§ Work task:
In the entries below, find every line with "koszyku" and copy it.

____________________

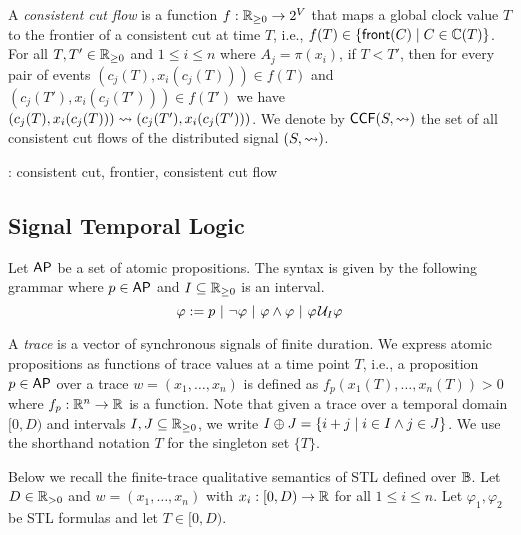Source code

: A \emph{consistent cut flow} is a function $f : \mathbb{R}_{\geq 0} \to 2^V$ that maps a global clock value $T$ to the frontier of a consistent cut at time $T$, i.e., $f(T) \in \{\fr(C) \st C \in \CC(T)\}$.
For all $T,T' \in \mathbb{R}_{\geq 0}$ and $1 \leq i \leq n$ where $A_j = \pi(x_i)$, if $T < T'$, then for every pair of events $(c_j(T), x_i(c_j(T))) \in f(T)$ and $(c_j(T'), x_i(c_j(T'))) \in f(T')$ we have $(c_j(T), x_i(c_j(T))) \rightsquigarrow (c_j(T'), x_i(c_j(T')))$.
We denote by $\mathsf{CCF}(S,{\rightsquigarrow})$ the set of all consistent cut flows of the distributed signal $(S,{\rightsquigarrow})$.

\begin{example}
	\TODO: consistent cut, frontier, consistent cut flow
\end{example}


\subsection{Signal Temporal Logic} \label{sec:stl}
Let $\mathsf{AP}$ be a set of atomic propositions.
The syntax is given by the following grammar where $p \in \mathsf{AP}$ and $I \subseteq \mathbb{R}_{\geq 0}$ is an interval.
$$ \varphi :=  p ~|~ \lnot \varphi ~|~ \varphi \land \varphi ~|~ \varphi \kern.1em\mathcal{U}_I \varphi$$

A \emph{trace} is a vector of synchronous signals of finite duration.
We express atomic propositions as functions of trace values at a time point $T$, i.e., a proposition $p \in \mathsf{AP}$ over a trace $w = (x_1, \ldots, x_n)$ is defined as $f_p(x_1(T), \ldots, x_n(T)) > 0$ where $f_p : \mathbb{R}^n \to \mathbb{R}$ is a function. 
Note that given a trace over a temporal domain $[0,D)$ and intervals $I,J \subseteq \mathbb{R}_{\geq 0}$, we write $I \oplus J = \{i + j \st i \in I \land j \in J\}$.
We use the shorthand notation $T$ for the singleton set $\{T\}$. 

Below we recall the finite-trace qualitative semantics of STL defined over $\mathbb{B}$.
Let $D \in \mathbb{R}_{> 0}$ and $w = (x_1, \ldots, x_n)$ with $x_i : [0,D) \to \mathbb{R}$ for all $1 \leq i \leq n$.
Let $\varphi_1, \varphi_2$ be STL formulas and let $T \in [0,D)$.

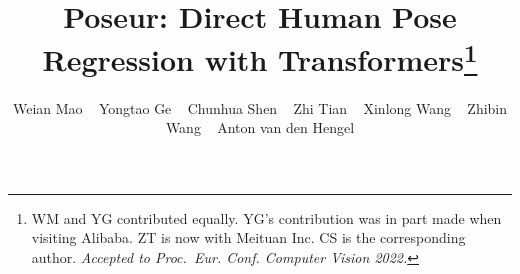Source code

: \documentclass[runningheads]{llncs}
\begin{document}
\pagestyle{headings}
\mainmatter
\def\ECCVSubNumber{4552}  

\title{Poseur: Direct Human Pose Regression with Transformers\thanks{WM and YG contributed equally.
YG's contribution was in part made when visiting Alibaba.
ZT is now with Meituan Inc.
CS is the corresponding author.
\it 
Accepted to Proc.\ Eur. Conf. Computer Vision 2022.
}} 

\author{Weian Mao\textsuperscript{}
        ~ Yongtao Ge\textsuperscript{}
        ~ Chunhua Shen\textsuperscript{} 
        ~ Zhi Tian\textsuperscript{} 
        ~ Xinlong Wang\textsuperscript{} 
        ~ Zhibin Wang\textsuperscript{} 
        ~ Anton van den Hengel\textsuperscript{} }



\begin{comment}
\titlerunning{Abbreviated paper title}
\author{First Author\inst{1}\orcidID{0000-1111-2222-3333} \and
Second Author\inst{2,3}\orcidID{1111-2222-3333-4444} \and
Third Author\inst{3}\orcidID{2222--3333-4444-5555}}
\authorrunning{F. Author et al.}
\institute{Princeton University, Princeton NJ 08544, USA \and
Springer Heidelberg, Tiergartenstr. 17, 69121 Heidelberg, Germany
\email{lncs@springer.com}\\
\url{http://www.springer.com/gp/computer-science/lncs} \and
ABC Institute, Rupert-Karls-University Heidelberg, Heidelberg, Germany\\
\email{\{abc,lncs\}@uni-heidelberg.de}}
\end{comment}
\maketitle
\end{document}
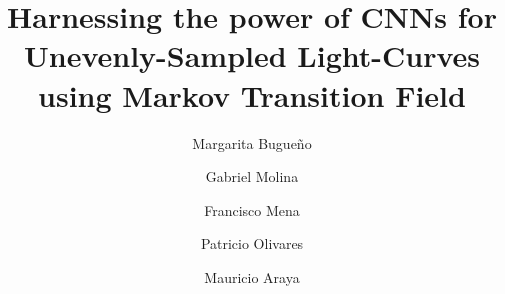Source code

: \documentclass[review]{elsarticle}
\begin{document}
\begin{frontmatter}

\title{Harnessing the power of CNNs for Unevenly-Sampled Light-Curves using Markov Transition Field}


\author[UTFSM_SJ]{Margarita Bugue\~no}


\author[UTFSM_SJ]{Gabriel Molina}

\author[UTFSM_SJ]{Francisco Mena}

\author[UTFSM_CC]{Patricio Olivares}

\author[UTFSM_CC]{Mauricio Araya}


\address[UTFSM_SJ]{Depto. Inform\'atica, Universidad T\'ecnica Federico Santa Mar\'ia, Santiago, Chile}
\address[UTFSM_CC]{Depto. Electr\'onica, Universidad T\'ecnica Federico Santa Mar\'ia, Valpara\'iso, Chile}


\begin{abstract}


\end{abstract}
\end{frontmatter}
\end{document}
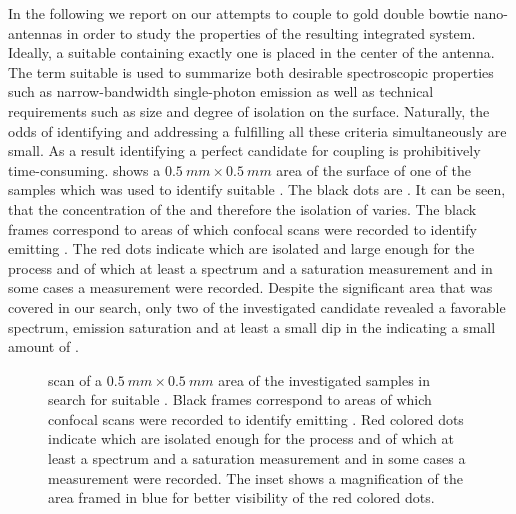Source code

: 		In the following we report on our attempts to couple \sivs to gold double bowtie nano-antennas in order to study the properties of the resulting integrated system. Ideally, a suitable \nd containing exactly one \siv is placed in the center of the antenna. The term suitable is used to summarize both desirable spectroscopic properties such as narrow-bandwidth single-photon emission as well as technical requirements such as \nd size and degree of isolation on the surface. Naturally, the odds of identifying and addressing a \nd fulfilling all these criteria simultaneously are small.
		As a result identifying a perfect candidate for coupling is prohibitively time-consuming.
		 shows a $\SI{0.5}{mm}\times\SI{0.5}{mm}$ area of the surface of one of the samples which was used to identify suitable \nds.
		The black dots are \nds.
		It can be seen, that the concentration of the \nds and therefore the isolation of \nds varies.
		The black frames correspond to areas of which confocal scans were recorded to identify \nds emitting \fl.
		The red dots indicate \nds which are isolated and large enough for the \pp process and of which at least a \pl spectrum and a saturation measurement and in some cases a \gt measurement were recorded.
		Despite the significant area that was covered in our search, only two of the investigated candidate \nds revealed a favorable spectrum, emission saturation and at least a small dip in the \gtf indicating a small amount of \sivs. 

		\begin{figure}[htbp]
			\centering
			\caption[LSM scan, overview of a $\SI{0.5}{mm}\times\SI{0.5}{mm}$ area]{\Lsm scan of a $\SI{0.5}{mm}\times\SI{0.5}{mm}$ area of the investigated samples in search for suitable \nds. Black frames correspond to areas of which confocal scans were recorded to identify \nds emitting \fl. Red colored dots indicate \nds which are isolated enough for the \pp process and of which at least a \pl spectrum and a saturation measurement and in some cases a \gt measurement were recorded. The inset shows a magnification of the area framed in blue for better visibility of the red colored dots.}
			\label{fig::milky_way2}
		\end{figure}


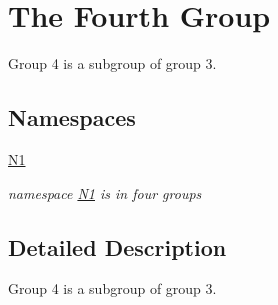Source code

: \hypertarget{group__group4}{}\section{The Fourth Group}
\label{group__group4}


Group 4 is a subgroup of group 3.  


\subsection*{Namespaces}
\begin{DoxyCompactItemize}
\item 
 \mbox{\hyperlink{namespace_n1}{N1}}
\begin{DoxyCompactList}\small\item\em namespace \mbox{\hyperlink{namespace_n1}{N1}} is in four groups \end{DoxyCompactList}\end{DoxyCompactItemize}


\subsection{Detailed Description}
Group 4 is a subgroup of group 3. 

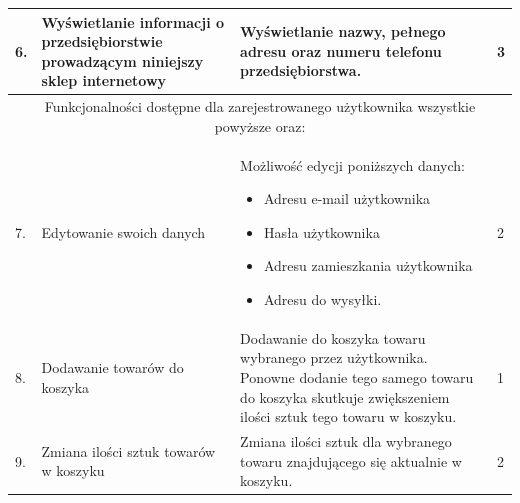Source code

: \documentclass[10pt,a4paper]{article}
\begin{document}
\begin{longtable}{| m{0.5cm} | m{4cm} | p{6cm} | m{1.5cm} |}
			6. & Wyświetlanie informacji 
			     o przedsiębiorstwie prowadzącym 
			     niniejszy sklep internetowy			& Wyświetlanie nazwy, pełnego adresu 
			     										  oraz numeru telefonu przedsiębiorstwa.    & 3\\ \hline
			\multicolumn{4}{|c|}{Funkcjonalności dostępne dla zarejestrowanego użytkownika
			wszystkie powyższe oraz:}\\ \hline
			7. & Edytowanie swoich danych				& Możliwość edycji poniższych danych:
														  \begin{itemize}[label={--}]
														  \item Adresu e-mail użytkownika
														  \item Hasła użytkownika
														  \item Adresu zamieszkania użytkownika
														  \item Adresu do wysyłki.					
														  \end{itemize}								& 2\\ \hline
										  
			8. & Dodawanie towarów do koszyka 			& Dodawanie do koszyka towaru wybranego 
														  przez użytkownika. Ponowne dodanie tego
														  samego towaru do koszyka skutkuje 
														  zwiększeniem ilości sztuk 
														  tego towaru w koszyku.					& 1\\ \hline
														  
			9. & Zmiana ilości sztuk towarów w koszyku & Zmiana ilości sztuk dla wybranego towaru 
														 znajdującego się aktualnie w koszyku. 		& 2\\ \hline
														 

\end{longtable}
\end{document}
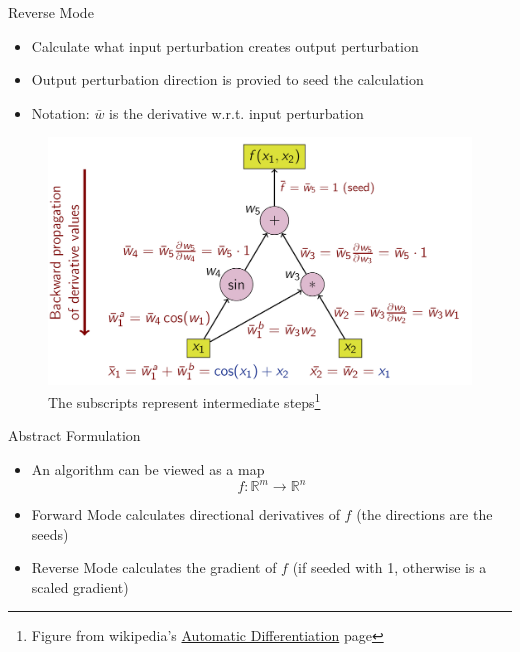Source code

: \documentclass[12pt]{beamer}
\newcommand{\fn}[1]{\footnote{\footnotesize #1}}
\begin{document}
  \begin{frame}{Reverse Mode}
    \begin{itemize}
      \item Calculate what input perturbation creates output perturbation
      \item Output perturbation direction is provied to seed the calculation
      \item Notation: $\bar{w}$ is the derivative w.r.t. input perturbation
    \end{itemize}

    \begin{figure}[h!]
      \centering
      \includegraphics[height=.5\textheight]{reverseMode}
      \caption{The subscripts represent intermediate steps\fn{Figure from wikipedia's \href{http://en.wikipedia.org/wiki/Automatic_differentiation}{Automatic Differentiation} page}}
    \end{figure}
  \end{frame}

  \begin{frame}{Abstract Formulation}
    \begin{itemize}
      \item An algorithm can be viewed as a map
        \[f:\mathbb{R}^m \to \mathbb{R}^n\]
      \item Forward Mode calculates directional derivatives of $f$ (the directions are the seeds)
      \item Reverse Mode calculates the gradient of $f$ (if seeded with 1, otherwise is a scaled gradient)
    \end{itemize}

  \end{frame}
\end{document}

____________________

§ Answer below:
														  tego towaru w koszyku.					& 1\\ \hline
			9. & Zmiana ilości sztuk towarów w koszyku & Zmiana ilości sztuk dla wybranego towaru 
														 znajdującego się aktualnie w koszyku. 		& 2\\ \hline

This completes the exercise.